Allí está la misionera italiana Grazia Le Mura. Ella y otras misioneras llevan adelante para estos niños y para todos a los que puedan llegar, el programa PAN (Programa de Acompañamiento Nutricional). Es una manera de prevenir la desnutrición, base para que una pequeña enfermedad se convierta en mortal. El acompañamiento consiste primero en la entrega de alimentos, sobre todo leche y harina, pero luego está el control constante del peso y del crecimiento de cada niño, y la supervisión del estado de salud y de su desarrollo psicofísico. Y los resultados se ven. No es de extrañar que cada año crezca el número de niños que se incluyen en el PAN.

Infancia Misionera, que el próximo domingo celebra su jornada anual, está al lado de Grazia Le Mura. Esta misionera hace posible que el lema de esta Obra Pontifica, “los niños ayudan a los niños” se haga posible. Se le han enviado 8.000 euros destinados única y exclusivamente a la compra de comida.
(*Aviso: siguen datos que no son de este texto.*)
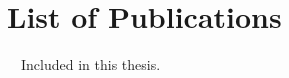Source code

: \chapter*{List of Publications}
\label{publications}


\vspace{0.5cm}
\noindent
\faFileTextO~~Included in this thesis.\\
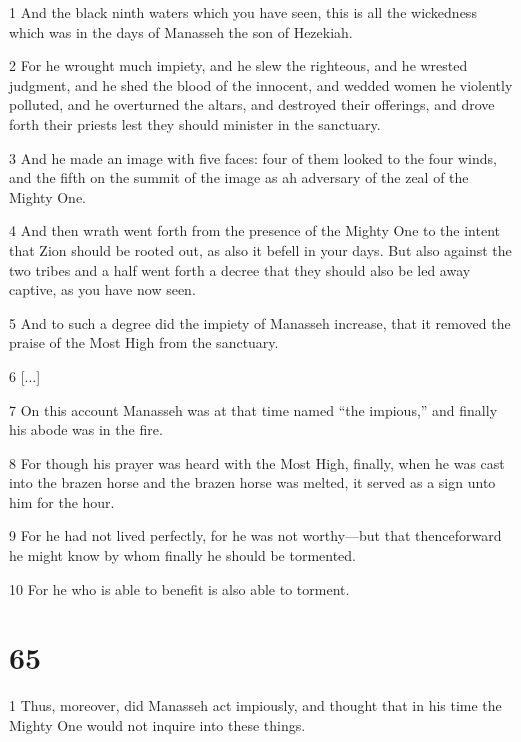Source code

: \par 1 And the black ninth waters which you have seen, this is all the wickedness which was in the days of Manasseh the son of Hezekiah. 

\par 2 For he wrought much impiety, and he slew the righteous, and he wrested judgment, and he shed the blood of the innocent, and wedded women he violently polluted, and he overturned the altars, and destroyed their offerings, and drove forth their priests lest they should minister in the sanctuary. 

\par 3 And he made an image with five faces: four of them looked to the four winds, and the fifth on the summit of the image as ah adversary of the zeal of the Mighty One. 

\par 4 And then wrath went forth from the presence of the Mighty One to the intent that Zion should be rooted out, as also it befell in your days. But also against the two tribes and a half went forth a decree that they should also be led away captive, as you have now seen. 

\par 5 And to such a degree did the impiety of Manasseh increase, that it removed the praise of the Most High from the sanctuary. 

\par 6 [...]

\par 7 On this account Manasseh was at that time named “the impious,” and finally his abode was in the fire. 

\par 8 For though his prayer was heard with the Most High, finally, when he was cast into the brazen horse and the brazen horse was melted, it served as a sign unto him for the hour. 

\par 9 For he had not lived perfectly, for he was not worthy—but that thenceforward he might know by whom finally he should be tormented. 

\par 10 For he who is able to benefit is also able to torment.

\chapter{65}

\par 1 Thus, moreover, did Manasseh act impiously, and thought that in his time the Mighty One would not inquire into these things. 

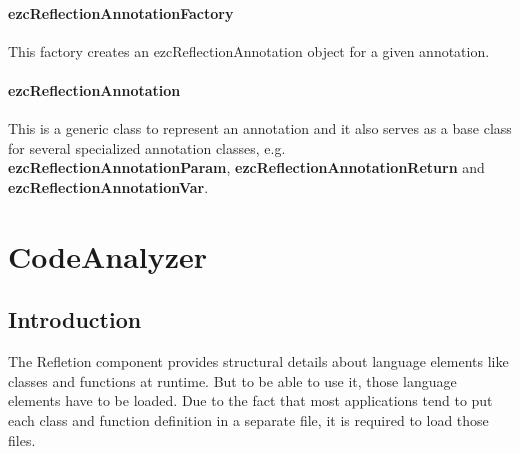 \documentclass[10pt,final,a4paper,oneside]{article}
\begin{document}
\paragraph{ezcReflectionAnnotationFactory}
This factory creates an ezcReflectionAnnotation
object for a given annotation.

\paragraph{ezcReflectionAnnotation}
This is a generic class to represent an annotation
and it also serves as a base class for several
specialized annotation classes, e.g.
\textbf{ezcReflectionAnnotationParam},
\textbf{ezcReflectionAnnotationReturn} and
\textbf{ezcReflectionAnnotationVar}.










\section{CodeAnalyzer}\label{sec:CodeAnalyzer}
%
\subsection{Introduction}
The Refletion component provides structural details about
language elements like classes and functions at runtime.
But to be able to use it, those language elements have to be loaded.
Due to the fact that most applications tend to put each class
and function definition in a separate file, it is required to load those files.
\end{document}
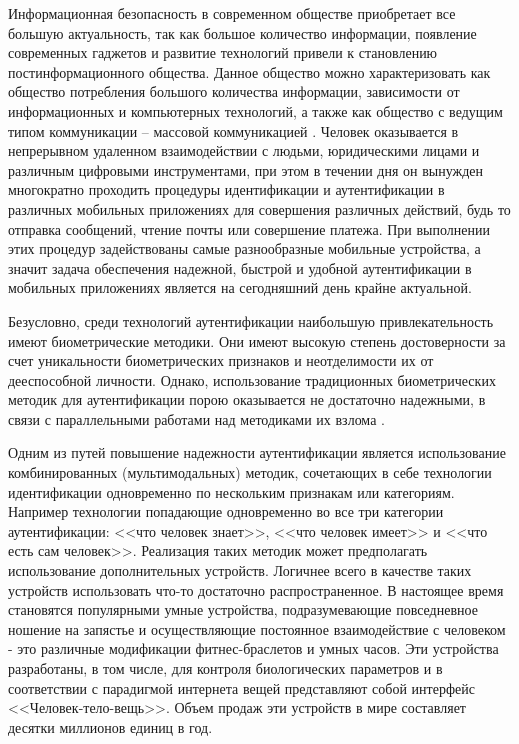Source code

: 
{\actuality} Информационная безопасность в современном обществе приобретает все большую актуальность, так как большое количество информации, появление современных гаджетов и развитие технологий привели к становлению постинформационного общества. Данное общество можно характеризовать как  общество потребления большого количества информации, зависимости от информационных и компьютерных технологий, а также как общество с ведущим типом коммуникации – массовой коммуникацией \cite{самойлова2016трансформации}. Человек оказывается в непрерывном удаленном взаимодействии с людьми, юридическими лицами и различным цифровыми инструментами, при этом в течении дня он вынужден многократно проходить процедуры идентификации и аутентификации в различных мобильных приложениях для совершения различных действий, будь то отправка сообщений, чтение почты или совершение платежа. При выполнении этих процедур задействованы самые разнообразные мобильные устройства, а значит задача обеспечения надежной, быстрой и удобной аутентификации в мобильных приложениях является на сегодняшний день крайне актуальной.






Безусловно, среди технологий аутентификации наибольшую привлекательность имеют биометрические методики. Они имеют высокую степень достоверности за счет уникальности биометрических признаков и неотделимости их от дееспособной личности. Однако, использование традиционных биометрических методик для аутентификации порою оказывается не достаточно надежными, в связи с параллельными работами над методиками их взлома \cite{богданов2017обзор}. 

Одним из путей повышение надежности аутентификации является использование комбинированных (мультимодальных) методик, сочетающих в себе технологии идентификации одновременно по нескольким признакам или категориям. Например технологии попадающие одновременно во все три категории аутентификации: <<что человек знает>>, <<что человек имеет>> и <<что есть сам человек>>. Реализация таких методик может предполагать использование дополнительных устройств. Логичнее всего в качестве таких устройств использовать что-то достаточно распространенное. В настоящее время становятся популярными умные устройства, подразумевающие повседневное ношение на запястье и осуществляющие постоянное взаимодействие с человеком - это различные модификации фитнес-браслетов и умных часов. Эти устройства разработаны, в том числе, для контроля биологических параметров и в соответствии с парадигмой интернета вещей представляют собой интерфейс <<Человек-тело-вещь>>. Объем продаж эти устройств в мире составляет десятки миллионов единиц в год.

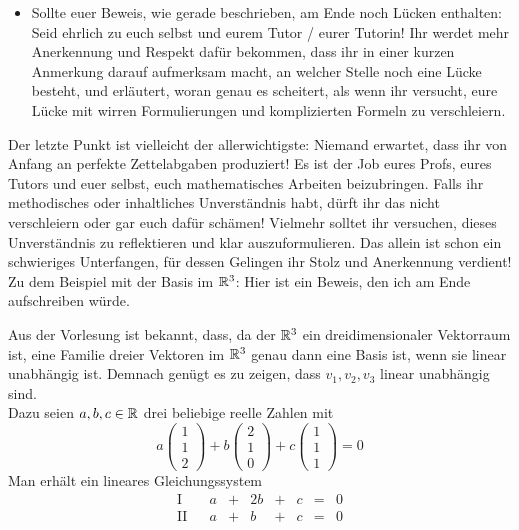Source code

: \begin{phasethree}[Aufschreiben]
\begin{itemize}
        \item Sollte euer Beweis, wie gerade beschrieben, am Ende noch Lücken enthalten: Seid ehrlich zu euch selbst und eurem Tutor / eurer Tutorin! Ihr werdet mehr Anerkennung und Respekt dafür bekommen, dass ihr in einer kurzen Anmerkung darauf aufmerksam macht, an welcher Stelle noch eine Lücke besteht, und erläutert, woran genau es scheitert, als wenn ihr versucht, eure Lücke mit wirren Formulierungen und komplizierten Formeln zu verschleiern.
    \end{itemize}
    Der letzte Punkt ist vielleicht der allerwichtigste: Niemand erwartet, dass ihr von Anfang an perfekte Zettelabgaben produziert! Es ist der Job eures Profs,  eures Tutors und euer selbst, euch mathematisches Arbeiten beizubringen. Falls ihr methodisches oder inhaltliches Unverständnis habt, dürft ihr das nicht verschleiern oder gar euch dafür schämen! Vielmehr solltet ihr versuchen, dieses Unverständnis zu reflektieren und klar auszuformulieren. Das allein ist schon ein schwieriges Unterfangen, für dessen Gelingen ihr Stolz und Anerkennung verdient! \\[0.5em]
    Zu dem Beispiel mit der Basis im $\mathbb R^3$: Hier ist ein Beweis, den ich am Ende aufschreiben würde.
    \begin{bew}
        Aus der Vorlesung ist bekannt, dass, da der $\mathbb R^3$ ein dreidimensionaler Vektorraum ist, eine Familie dreier Vektoren im $\mathbb R^3$ genau dann eine Basis ist, wenn sie linear unabhängig ist. Demnach genügt es zu zeigen, dass $v_1,v_2,v_3$ linear unabhängig sind. \\[0.5em]
        Dazu seien $a,b,c\in \mathbb R$ drei beliebige reelle Zahlen mit
            \[ a\begin{pmatrix} 1 \\ 1 \\ 2 \end{pmatrix} + b \begin{pmatrix} 2 \\ 1 \\ 0 \end{pmatrix}+c \begin{pmatrix} 1 \\ 1 \\ 1 \end{pmatrix} = 0  \]
        Man erhält ein lineares Gleichungssystem
        \[\begin{array}{rcccccccc}
            \text{I} &&    a &+& 2b &+& c &=& 0 \\
            \text{II}&& a &+& b &+& c & =& 0 \\

\end{array}\]
\end{bew}
\end{phasethree}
Es una ayuda importante para el presupuesto de alimentación anual. Así esta religiosa y las demás misioneras, con el tema de dar de comer a los niños un poco más resuelto, pueden dedicarse a otros gestos, pequeños y concretos. Por ejemplo, ayudar a que las madres de los niños tengan un documento de identidad, o que los mismos niños tengan sus certificados de nacimiento, para que “existan” a nivel estatal y administrativo.